If there’s someone who can see what the Internet can do, it’s me.
Despite all the delilahs it has brought to me shaken and stirred, the Internet is still my favorite companion. How many times have I furiously chased WiFi signals on the beach so I could check my Facebook? I admit I don’t know how to have vacations anymore. At one point my friend called me the United Colors of Benetton, as I conversed with several love interests through Skype from all over the world. It made a mundane day seem a little brighter indeed. I once had a professional photographer “fix” the lights in my office so my Skype sessions would erase many of the flaws that I was born with but too chicken to surrender to the scalpel.
Of course there’s this one activity that we all love to do whether one admits it or not: To Google or not to Google one’s self? There is something about Googling yourself that’s informative and also borderline creepy. First of all, you have no control on what comes out on those search engines. I used to just straddle innocuously in between Celine Dion and Jennifer Lopez; now I’m just in a constant state of “What?” when I Google myself. There’s me with a fake blog that I did not write and several “news” items which are as false as Jessica Simpson’s lips… make that hair, too.
It’s kind of embarrassing to admit that you Google yourself, but inspiration may hit during a day of boredom. The ever-wistful Beyoncé once said, upon Googling herself, thatshe was horrified to see all the casual truths written about her. She swore never to lick the cream again.
Another layer of Googling is Googling potential love interests.
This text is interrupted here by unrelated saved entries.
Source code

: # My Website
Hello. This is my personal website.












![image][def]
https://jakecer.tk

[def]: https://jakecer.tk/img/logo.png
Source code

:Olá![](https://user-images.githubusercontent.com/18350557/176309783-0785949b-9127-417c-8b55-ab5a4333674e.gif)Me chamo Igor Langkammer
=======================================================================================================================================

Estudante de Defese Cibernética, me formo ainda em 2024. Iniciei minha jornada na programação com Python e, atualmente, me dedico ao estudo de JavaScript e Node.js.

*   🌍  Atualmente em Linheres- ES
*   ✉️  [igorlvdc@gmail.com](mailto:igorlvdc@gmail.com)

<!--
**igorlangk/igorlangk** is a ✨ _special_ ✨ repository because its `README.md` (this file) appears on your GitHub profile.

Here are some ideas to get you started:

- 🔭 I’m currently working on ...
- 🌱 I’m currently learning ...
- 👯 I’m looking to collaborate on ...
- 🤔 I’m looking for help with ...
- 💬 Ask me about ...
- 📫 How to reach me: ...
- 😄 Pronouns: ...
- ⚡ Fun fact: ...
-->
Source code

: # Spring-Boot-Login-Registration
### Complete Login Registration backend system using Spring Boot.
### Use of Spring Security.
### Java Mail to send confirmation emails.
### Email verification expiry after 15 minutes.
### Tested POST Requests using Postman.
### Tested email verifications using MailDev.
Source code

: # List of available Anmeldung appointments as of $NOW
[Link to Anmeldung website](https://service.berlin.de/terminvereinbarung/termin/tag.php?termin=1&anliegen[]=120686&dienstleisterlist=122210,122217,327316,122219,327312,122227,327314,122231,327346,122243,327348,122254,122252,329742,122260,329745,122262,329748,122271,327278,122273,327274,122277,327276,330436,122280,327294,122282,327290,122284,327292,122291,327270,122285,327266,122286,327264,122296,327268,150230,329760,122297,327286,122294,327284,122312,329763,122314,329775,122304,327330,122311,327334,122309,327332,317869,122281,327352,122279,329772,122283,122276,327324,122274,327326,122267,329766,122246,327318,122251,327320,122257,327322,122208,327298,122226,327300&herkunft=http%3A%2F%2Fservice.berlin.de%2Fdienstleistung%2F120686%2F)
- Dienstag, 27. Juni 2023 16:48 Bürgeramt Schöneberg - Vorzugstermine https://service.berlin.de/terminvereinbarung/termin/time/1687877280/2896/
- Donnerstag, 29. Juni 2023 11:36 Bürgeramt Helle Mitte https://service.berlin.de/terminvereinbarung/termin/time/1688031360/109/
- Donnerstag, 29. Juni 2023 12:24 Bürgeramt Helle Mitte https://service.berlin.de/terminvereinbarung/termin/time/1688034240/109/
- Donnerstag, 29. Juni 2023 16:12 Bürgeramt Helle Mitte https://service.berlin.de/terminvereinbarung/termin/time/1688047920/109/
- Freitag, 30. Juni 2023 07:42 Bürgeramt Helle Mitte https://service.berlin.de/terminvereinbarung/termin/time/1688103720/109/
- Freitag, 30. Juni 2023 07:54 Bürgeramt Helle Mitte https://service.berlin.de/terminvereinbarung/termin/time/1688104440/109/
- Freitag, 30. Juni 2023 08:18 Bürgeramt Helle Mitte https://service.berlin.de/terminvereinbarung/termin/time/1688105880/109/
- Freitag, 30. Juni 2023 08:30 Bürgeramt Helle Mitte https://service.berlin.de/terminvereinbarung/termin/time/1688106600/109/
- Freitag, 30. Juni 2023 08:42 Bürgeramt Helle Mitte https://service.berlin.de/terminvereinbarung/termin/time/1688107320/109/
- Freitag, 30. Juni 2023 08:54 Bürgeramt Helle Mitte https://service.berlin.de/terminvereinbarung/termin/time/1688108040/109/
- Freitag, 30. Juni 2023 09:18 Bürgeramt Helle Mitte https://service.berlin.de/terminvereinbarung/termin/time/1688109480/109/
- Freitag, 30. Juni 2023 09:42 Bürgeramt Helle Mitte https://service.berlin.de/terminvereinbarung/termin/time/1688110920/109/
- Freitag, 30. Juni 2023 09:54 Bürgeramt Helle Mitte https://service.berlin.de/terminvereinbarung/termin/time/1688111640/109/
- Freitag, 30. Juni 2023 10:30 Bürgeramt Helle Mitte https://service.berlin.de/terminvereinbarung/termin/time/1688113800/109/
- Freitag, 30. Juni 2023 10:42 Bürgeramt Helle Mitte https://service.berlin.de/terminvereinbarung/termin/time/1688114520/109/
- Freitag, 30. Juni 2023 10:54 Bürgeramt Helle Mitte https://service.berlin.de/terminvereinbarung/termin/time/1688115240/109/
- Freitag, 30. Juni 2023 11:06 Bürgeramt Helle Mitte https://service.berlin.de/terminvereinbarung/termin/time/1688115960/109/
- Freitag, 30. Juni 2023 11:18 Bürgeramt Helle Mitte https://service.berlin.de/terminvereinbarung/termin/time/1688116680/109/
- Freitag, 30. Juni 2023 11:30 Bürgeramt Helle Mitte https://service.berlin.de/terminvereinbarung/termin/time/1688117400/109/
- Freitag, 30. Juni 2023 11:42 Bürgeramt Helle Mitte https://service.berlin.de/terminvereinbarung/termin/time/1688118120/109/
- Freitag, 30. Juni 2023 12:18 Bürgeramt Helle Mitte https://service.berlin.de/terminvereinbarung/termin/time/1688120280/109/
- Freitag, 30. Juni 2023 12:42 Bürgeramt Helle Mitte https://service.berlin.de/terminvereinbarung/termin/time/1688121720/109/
May I point out that any noun that suddenly gets verbed just means trouble. Like “summering” is an annoying term, “Googling” sounds lecherous. But one cannot resist. My friend once told me with her eternal wisdom, “If he doesn’t Google you it means he doesn’t care about you.” How love and Googling have collided. Oftentimes when I meet someone exciting I just can’t help myself. We research cameras, books and even the latest shoe trends on the Internet — why not a love interest? Have that one-sided date that will give you a topiary of info.
So, with butterflies — no, make that falcons — fluttering in my stomach, I type my crush’s name with trepidation. It’s mostly boring crap like Facebook, news profiles (actually kind of surprising; I once found a seemingly low-key love interest who I thought was the most adorable nerd ever have a profile of him done by the New York Times) and more often than not learn more about their jobs. This is especially helpful when my new boy is out of the fashion arena (which is always; it’s a rule for me not to date people in the fashion industry, models included unfortunately, and Illongos because they might turn out to be my cousins). There was one guy I liked who had some blog trashing his ex-girlfriend. I had to check if that was indeed him because you never know in this terabyte world of half-truths or blatant lies. It was him, and I never saw him again.
With Google, it’s a Catch 22. Come forewarned, stay informed and don’t look at porn.